[Saved data entries]
★ ★ ★
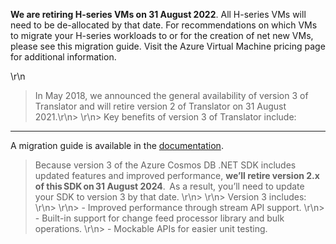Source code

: **We are retiring H-series VMs on 31 August 2022**. All H-series VMs will need to be de-allocated by that date.  For recommendations on which VMs to migrate your H-series workloads to or for the creation of net new VMs, please see this migration guide.  Visit the Azure Virtual Machine pricing page for additional information. 

\r\n

> In May 2018, we announced the general availability of version 3 of Translator and will retire version 2 of Translator on 31 August 2021.\r\n> \r\n> Key benefits of version 3 of Translator include:

---

A migration guide is available in the [documentation](https://docs.microsoft.com/en-us/azure/cosmos-db/migrate-java-v4-sdk?tabs=java-v4-async).

> Because version 3 of the Azure Cosmos DB .NET SDK includes updated features and improved performance, **we’ll retire version 2.x of this SDK on 31 August 2024**.  As a result, you’ll need to update your SDK to version 3 by that date.  \r\n> \r\n> Version 3 includes:  \r\n> \r\n> - Improved performance through stream API support. \r\n> - Built-in support for change feed processor library and bulk operations. \r\n> - Mockable APIs for easier unit testing. 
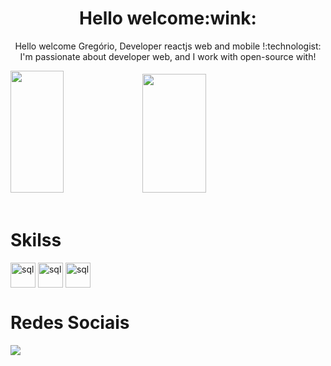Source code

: <div align="center">
 <h1>Hello welcome:wink:</h1>
  <p>Hello welcome  Gregório, Developer reactjs web and mobile !:technologist:	
  <br> 
I'm passionate about developer web, and I work with open-source with!</p>

</div>

<div align="left">  
  <img width="41%" height="195px" src="https://github-readme-stats.vercel.app/api/top-langs/?username=gregoriodelucca&layout=compact&hide_border=true&title_color=00bfbf&text_color=00bfbf&bg_color=0d1117" />
 <img width="45%" height="190px" src="https://media.giphy.com/media/v1.Y2lkPTc5MGI3NjExM2E3OTZmNGY4ZDdlZjM1YmE2ZmRjZTBhMmM1MDY0ZDE3MDE2ODNmMiZjdD1z/RHvb57lEDGmxTKNBtI/giphy.gif" />
</div>
</div>

<div align="left"><br>
  <h1>Skilss</h1>
   <img align="center" alt="sql" height= "40" width="40"   src="https://cdn.jsdelivr.net/gh/devicons/devicon/icons/react/react-original-wordmark.svg">

  <img align="center" alt="sql" height= "40" width="40"   src="https://cdn.jsdelivr.net/gh/devicons/devicon/icons/javascript/javascript-original.svg">
  <img align="center" alt="sql" height= "40" width="40"   src="https://cdn.jsdelivr.net/gh/devicons/devicon/icons/css3/css3-original.svg">
</div>

<div align="left"> 
 <h1>Redes Sociais</h1>
  <a href="https://www.linkedin.com/in/gregoriodelucca/" target="_blank"><img src="https://img.shields.io/badge/-linkedin-blue?style=for-the-badge&logo=instagram&logoColor=white"</a>

</div>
★ ★ ★
About this exercise >> Each line of the data should be printed again exactly. Please leave pictures out.

Answer >>
Source code

: **We are retiring H-series VMs on 31 August 2022**. All H-series VMs will need to be de-allocated by that date.  For recommendations on which VMs to migrate your H-series workloads to or for the creation of net new VMs, please see this migration guide.  Visit the Azure Virtual Machine pricing page for additional information. 

\r\n

> In May 2018, we announced the general availability of version 3 of Translator and will retire version 2 of Translator on 31 August 2021.\r\n> \r\n> Key benefits of version 3 of Translator include:

---

A migration guide is available in the [documentation](https://docs.microsoft.com/en-us/azure/cosmos-db/migrate-java-v4-sdk?tabs=java-v4-async).

> Because version 3 of the Azure Cosmos DB .NET SDK includes updated features and improved performance, **we’ll retire version 2.x of this SDK on 31 August 2024**.  As a result, you’ll need to update your SDK to version 3 by that date.  \r\n> \r\n> Version 3 includes:  \r\n> \r\n> - Improved performance through stream API support. \r\n> - Built-in support for change feed processor library and bulk operations. \r\n> - Mockable APIs for easier unit testing. 
Source code

: <div align="center">
 <h1>Hello welcome:wink:</h1>
  <p>Hello welcome  Gregório, Developer reactjs web and mobile !:technologist:	
  <br> 
I'm passionate about developer web, and I work with open-source with!</p>

</div>

<div align="left">  
  <img width="41%" height="195px" src="https://github-readme-stats.vercel.app/api/top-langs/?username=gregoriodelucca&layout=compact&hide_border=true&title_color=00bfbf&text_color=00bfbf&bg_color=0d1117" />
 <img width="45%" height="190px" src="https://media.giphy.com/media/v1.Y2lkPTc5MGI3NjExM2E3OTZmNGY4ZDdlZjM1YmE2ZmRjZTBhMmM1MDY0ZDE3MDE2ODNmMiZjdD1z/RHvb57lEDGmxTKNBtI/giphy.gif" />
</div>
</div>

<div align="left"><br>
  <h1>Skilss</h1>
   <img align="center" alt="sql" height= "40" width="40"   src="https://cdn.jsdelivr.net/gh/devicons/devicon/icons/react/react-original-wordmark.svg">

  <img align="center" alt="sql" height= "40" width="40"   src="https://cdn.jsdelivr.net/gh/devicons/devicon/icons/javascript/javascript-original.svg">
  <img align="center" alt="sql" height= "40" width="40"   src="https://cdn.jsdelivr.net/gh/devicons/devicon/icons/css3/css3-original.svg">
</div>

<div align="left"> 
 <h1>Redes Sociais</h1>
  <a href="https://www.linkedin.com/in/gregoriodelucca/" target="_blank"><img src="https://img.shields.io/badge/-linkedin-blue?style=for-the-badge&logo=instagram&logoColor=white"</a>

</div>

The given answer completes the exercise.